(Stored items)
=== Begin Enclosure ===
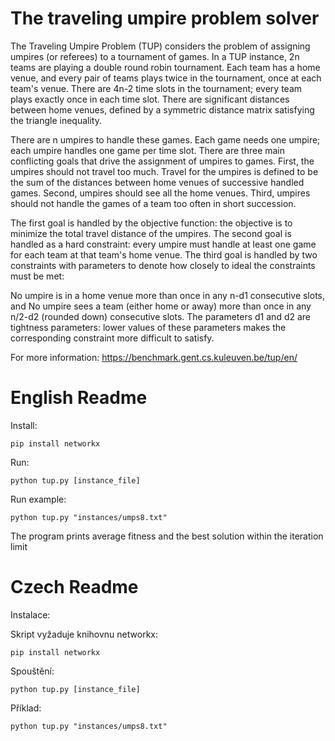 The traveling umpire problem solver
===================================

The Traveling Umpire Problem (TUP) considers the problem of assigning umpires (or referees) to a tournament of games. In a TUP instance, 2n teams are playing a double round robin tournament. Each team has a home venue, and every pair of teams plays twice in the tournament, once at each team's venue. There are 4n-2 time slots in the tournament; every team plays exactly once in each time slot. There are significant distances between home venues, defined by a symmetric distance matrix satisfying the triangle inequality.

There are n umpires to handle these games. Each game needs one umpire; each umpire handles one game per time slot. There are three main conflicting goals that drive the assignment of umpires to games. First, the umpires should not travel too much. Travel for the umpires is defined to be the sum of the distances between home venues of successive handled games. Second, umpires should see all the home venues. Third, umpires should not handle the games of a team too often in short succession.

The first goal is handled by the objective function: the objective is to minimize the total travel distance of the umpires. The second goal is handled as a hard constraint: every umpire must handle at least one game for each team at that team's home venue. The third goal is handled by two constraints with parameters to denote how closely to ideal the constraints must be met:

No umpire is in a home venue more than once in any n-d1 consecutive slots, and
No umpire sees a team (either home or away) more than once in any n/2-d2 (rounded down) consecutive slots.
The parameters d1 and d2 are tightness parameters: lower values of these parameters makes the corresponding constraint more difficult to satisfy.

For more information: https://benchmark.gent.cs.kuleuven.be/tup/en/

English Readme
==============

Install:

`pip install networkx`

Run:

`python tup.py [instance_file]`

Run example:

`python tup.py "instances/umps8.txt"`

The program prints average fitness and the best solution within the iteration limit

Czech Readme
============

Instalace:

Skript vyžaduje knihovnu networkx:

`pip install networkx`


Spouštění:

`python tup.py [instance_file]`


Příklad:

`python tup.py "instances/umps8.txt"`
=== End Enclosure ===
=== Begin Enclosure ===
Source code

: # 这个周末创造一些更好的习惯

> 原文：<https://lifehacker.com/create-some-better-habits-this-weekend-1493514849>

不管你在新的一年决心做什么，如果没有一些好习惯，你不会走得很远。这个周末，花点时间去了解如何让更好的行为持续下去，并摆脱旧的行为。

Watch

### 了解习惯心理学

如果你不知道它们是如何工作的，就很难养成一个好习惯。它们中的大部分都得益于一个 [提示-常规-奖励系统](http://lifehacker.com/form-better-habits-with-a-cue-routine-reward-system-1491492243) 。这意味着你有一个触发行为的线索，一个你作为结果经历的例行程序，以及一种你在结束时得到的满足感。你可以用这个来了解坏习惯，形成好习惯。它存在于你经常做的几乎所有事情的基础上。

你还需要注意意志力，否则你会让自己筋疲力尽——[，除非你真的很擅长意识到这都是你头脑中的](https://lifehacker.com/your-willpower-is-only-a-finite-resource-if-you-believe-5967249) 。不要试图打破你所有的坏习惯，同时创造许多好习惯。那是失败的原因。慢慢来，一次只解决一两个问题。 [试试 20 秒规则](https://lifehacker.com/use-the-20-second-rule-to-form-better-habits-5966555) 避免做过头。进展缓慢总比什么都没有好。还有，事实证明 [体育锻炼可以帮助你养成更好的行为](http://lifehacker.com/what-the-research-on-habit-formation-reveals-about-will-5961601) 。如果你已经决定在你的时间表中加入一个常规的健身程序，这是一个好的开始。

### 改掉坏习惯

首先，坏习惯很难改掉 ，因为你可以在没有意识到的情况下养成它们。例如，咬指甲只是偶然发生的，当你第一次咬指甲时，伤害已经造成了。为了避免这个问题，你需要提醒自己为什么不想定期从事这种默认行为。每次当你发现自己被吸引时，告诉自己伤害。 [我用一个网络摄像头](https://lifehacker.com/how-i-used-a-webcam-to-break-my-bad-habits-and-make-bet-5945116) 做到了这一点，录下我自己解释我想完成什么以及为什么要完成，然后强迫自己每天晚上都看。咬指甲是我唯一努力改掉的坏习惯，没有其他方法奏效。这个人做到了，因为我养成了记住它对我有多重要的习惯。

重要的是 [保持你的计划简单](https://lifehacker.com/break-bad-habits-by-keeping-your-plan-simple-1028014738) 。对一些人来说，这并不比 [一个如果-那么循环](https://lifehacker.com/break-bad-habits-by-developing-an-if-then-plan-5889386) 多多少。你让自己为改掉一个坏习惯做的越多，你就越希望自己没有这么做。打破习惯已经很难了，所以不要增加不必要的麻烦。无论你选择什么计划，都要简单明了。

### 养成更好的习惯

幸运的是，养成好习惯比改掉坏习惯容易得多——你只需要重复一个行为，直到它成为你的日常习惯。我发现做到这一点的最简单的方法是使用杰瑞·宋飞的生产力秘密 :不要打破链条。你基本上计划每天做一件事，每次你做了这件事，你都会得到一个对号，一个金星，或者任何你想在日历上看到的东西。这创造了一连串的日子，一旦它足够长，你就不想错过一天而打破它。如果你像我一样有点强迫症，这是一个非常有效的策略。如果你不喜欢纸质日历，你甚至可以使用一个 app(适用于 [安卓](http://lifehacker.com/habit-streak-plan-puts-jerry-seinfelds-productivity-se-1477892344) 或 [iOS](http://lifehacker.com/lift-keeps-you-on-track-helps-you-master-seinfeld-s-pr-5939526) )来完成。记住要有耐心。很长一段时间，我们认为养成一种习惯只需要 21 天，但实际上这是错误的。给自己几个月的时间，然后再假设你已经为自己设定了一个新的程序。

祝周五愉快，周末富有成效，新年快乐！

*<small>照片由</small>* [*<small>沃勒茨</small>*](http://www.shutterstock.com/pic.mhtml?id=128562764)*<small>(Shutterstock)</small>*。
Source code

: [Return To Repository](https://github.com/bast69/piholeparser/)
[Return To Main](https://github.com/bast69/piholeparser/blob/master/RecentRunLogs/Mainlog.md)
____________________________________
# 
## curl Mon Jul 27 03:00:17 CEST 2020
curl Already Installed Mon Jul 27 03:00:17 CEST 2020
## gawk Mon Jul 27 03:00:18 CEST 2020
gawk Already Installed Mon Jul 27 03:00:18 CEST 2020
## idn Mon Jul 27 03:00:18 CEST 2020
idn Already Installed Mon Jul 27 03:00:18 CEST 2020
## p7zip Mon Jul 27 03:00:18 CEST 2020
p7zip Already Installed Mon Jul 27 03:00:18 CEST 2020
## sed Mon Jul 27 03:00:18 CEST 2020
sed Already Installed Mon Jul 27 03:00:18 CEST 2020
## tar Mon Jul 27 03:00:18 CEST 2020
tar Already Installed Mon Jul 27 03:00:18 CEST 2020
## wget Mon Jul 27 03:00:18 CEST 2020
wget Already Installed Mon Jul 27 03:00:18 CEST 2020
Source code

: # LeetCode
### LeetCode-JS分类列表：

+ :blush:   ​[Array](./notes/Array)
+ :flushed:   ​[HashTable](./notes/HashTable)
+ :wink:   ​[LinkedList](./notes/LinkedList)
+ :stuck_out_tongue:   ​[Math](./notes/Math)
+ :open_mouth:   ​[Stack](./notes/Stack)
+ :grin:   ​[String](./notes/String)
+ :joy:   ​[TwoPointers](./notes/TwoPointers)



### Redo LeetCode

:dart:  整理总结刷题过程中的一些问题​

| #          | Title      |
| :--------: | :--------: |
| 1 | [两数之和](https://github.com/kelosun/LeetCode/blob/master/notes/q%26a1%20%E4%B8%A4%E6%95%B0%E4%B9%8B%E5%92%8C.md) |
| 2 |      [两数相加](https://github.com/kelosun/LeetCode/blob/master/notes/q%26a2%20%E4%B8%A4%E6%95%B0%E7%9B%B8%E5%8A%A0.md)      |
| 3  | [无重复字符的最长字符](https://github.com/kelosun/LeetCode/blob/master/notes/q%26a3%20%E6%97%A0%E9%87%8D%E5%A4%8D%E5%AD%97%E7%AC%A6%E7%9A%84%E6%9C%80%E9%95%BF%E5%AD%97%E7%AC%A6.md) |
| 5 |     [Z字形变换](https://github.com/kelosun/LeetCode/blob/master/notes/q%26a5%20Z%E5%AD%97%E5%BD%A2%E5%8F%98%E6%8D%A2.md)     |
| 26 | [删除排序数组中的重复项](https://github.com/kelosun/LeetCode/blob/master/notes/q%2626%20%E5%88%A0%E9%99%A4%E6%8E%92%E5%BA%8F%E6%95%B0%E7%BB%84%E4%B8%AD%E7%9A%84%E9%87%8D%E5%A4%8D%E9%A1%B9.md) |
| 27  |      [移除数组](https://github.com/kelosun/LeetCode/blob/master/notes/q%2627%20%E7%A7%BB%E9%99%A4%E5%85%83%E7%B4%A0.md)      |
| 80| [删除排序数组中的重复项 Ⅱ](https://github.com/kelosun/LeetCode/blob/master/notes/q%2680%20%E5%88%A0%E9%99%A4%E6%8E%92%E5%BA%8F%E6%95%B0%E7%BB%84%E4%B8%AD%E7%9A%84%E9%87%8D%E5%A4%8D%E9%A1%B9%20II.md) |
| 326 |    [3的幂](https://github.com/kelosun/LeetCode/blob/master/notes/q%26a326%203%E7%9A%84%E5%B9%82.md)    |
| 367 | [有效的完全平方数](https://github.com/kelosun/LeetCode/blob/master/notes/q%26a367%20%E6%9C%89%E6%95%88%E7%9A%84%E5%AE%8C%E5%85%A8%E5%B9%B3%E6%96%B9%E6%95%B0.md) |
=== End Enclosure ===
=== Begin Enclosure ===
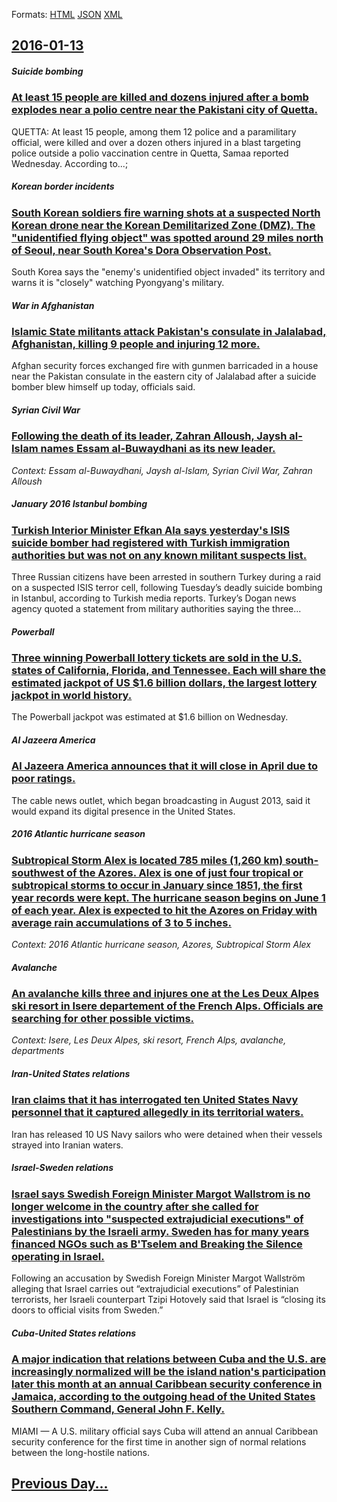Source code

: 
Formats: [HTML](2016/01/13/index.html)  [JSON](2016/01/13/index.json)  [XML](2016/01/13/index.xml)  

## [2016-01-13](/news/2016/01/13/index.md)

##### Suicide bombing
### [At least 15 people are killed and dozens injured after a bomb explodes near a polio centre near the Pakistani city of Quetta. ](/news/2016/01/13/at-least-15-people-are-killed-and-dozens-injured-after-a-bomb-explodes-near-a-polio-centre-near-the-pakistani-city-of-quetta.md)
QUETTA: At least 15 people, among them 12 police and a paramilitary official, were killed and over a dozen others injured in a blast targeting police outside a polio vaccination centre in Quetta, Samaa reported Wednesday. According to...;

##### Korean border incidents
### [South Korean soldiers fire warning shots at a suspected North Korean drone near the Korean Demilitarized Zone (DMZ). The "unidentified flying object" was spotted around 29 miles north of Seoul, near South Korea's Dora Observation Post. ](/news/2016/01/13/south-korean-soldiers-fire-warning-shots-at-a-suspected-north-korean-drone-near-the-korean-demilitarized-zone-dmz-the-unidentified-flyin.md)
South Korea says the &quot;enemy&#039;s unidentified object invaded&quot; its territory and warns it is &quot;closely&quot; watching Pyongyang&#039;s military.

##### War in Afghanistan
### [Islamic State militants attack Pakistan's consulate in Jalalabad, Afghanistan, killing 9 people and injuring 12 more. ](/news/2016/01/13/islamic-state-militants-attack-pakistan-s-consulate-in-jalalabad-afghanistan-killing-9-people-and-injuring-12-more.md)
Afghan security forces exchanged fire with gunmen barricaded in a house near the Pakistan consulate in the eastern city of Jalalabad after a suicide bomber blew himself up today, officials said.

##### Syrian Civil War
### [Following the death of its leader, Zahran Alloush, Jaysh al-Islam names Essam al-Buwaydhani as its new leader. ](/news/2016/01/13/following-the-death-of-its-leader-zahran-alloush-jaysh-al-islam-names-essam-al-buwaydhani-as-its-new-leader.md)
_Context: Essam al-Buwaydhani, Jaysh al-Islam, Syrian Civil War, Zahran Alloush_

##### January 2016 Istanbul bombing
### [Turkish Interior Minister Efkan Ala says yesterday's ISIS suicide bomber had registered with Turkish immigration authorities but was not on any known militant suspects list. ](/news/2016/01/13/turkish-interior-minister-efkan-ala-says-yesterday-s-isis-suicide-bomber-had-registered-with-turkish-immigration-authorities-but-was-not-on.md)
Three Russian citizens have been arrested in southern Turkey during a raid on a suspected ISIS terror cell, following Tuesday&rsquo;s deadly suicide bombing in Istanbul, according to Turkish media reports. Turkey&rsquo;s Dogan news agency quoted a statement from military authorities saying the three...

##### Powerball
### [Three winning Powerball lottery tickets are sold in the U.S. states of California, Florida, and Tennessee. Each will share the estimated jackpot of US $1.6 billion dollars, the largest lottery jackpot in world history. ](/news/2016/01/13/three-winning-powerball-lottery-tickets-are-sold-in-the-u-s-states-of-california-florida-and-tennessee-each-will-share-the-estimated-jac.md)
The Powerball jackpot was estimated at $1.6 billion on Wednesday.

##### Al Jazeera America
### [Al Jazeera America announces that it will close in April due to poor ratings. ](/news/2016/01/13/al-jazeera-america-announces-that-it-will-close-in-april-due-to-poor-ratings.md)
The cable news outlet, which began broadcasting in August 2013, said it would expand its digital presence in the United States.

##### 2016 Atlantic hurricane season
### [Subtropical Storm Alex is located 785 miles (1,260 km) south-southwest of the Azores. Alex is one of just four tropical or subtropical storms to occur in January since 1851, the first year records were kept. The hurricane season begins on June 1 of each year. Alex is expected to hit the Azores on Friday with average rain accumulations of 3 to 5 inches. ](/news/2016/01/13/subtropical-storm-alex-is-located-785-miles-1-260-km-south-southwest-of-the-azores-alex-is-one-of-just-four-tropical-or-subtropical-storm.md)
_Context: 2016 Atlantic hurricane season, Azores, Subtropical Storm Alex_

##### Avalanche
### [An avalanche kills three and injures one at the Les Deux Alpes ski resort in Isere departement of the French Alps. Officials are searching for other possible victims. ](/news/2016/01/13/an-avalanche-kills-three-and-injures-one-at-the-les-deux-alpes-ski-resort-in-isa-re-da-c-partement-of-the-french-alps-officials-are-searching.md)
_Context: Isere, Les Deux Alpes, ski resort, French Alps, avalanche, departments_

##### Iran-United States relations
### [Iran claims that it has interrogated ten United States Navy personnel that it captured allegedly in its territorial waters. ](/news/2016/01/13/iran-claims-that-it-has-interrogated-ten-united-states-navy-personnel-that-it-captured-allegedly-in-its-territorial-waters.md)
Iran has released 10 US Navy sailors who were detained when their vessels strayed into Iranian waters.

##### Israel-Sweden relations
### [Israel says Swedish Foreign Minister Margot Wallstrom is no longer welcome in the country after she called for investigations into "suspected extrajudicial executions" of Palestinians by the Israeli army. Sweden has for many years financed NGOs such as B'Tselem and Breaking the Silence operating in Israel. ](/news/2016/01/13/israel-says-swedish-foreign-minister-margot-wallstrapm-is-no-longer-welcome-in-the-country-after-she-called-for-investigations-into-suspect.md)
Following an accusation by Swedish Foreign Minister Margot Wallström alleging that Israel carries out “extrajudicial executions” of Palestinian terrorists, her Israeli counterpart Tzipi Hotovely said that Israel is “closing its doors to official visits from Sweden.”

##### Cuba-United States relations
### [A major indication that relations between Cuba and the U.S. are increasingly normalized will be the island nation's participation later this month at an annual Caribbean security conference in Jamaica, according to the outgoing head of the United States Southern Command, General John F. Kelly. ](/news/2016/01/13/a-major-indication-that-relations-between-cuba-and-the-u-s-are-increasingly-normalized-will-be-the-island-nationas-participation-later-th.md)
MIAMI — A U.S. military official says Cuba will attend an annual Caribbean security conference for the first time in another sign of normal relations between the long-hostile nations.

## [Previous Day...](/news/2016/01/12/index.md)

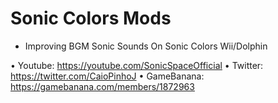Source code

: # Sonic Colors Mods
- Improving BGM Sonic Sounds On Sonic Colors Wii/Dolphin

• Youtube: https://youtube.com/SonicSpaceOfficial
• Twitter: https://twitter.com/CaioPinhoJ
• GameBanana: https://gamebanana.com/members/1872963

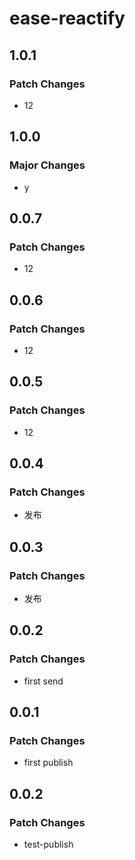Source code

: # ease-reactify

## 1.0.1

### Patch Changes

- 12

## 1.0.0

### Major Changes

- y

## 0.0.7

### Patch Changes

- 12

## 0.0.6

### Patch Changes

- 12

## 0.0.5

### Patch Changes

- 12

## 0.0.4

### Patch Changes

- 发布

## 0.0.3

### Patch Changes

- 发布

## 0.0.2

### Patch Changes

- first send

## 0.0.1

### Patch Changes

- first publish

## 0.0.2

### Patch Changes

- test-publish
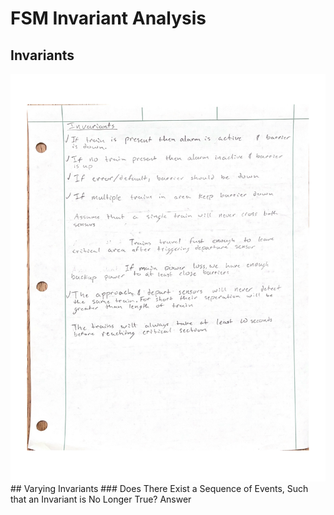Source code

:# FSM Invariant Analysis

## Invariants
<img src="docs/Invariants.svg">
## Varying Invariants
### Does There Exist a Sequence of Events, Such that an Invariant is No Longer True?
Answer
=== End Enclosure ===
◆ Action item
Write out word for word the lines above that run from the one with "The traveling umpire problem solver" to the one with "The Traveling Umpire Problem (TUP)". Include both end lines; exclude the images.

◆ Solution for this exercise
 The traveling umpire problem solver
===================================

The Traveling Umpire Problem (TUP) considers the problem of assigning umpires (or referees) to a tournament of games. In a TUP instance, 2n teams are playing a double round robin tournament. Each team has a home venue, and every pair of teams plays twice in the tournament, once at each team's venue. There are 4n-2 time slots in the tournament; every team plays exactly once in each time slot. There are significant distances between home venues, defined by a symmetric distance matrix satisfying the triangle inequality.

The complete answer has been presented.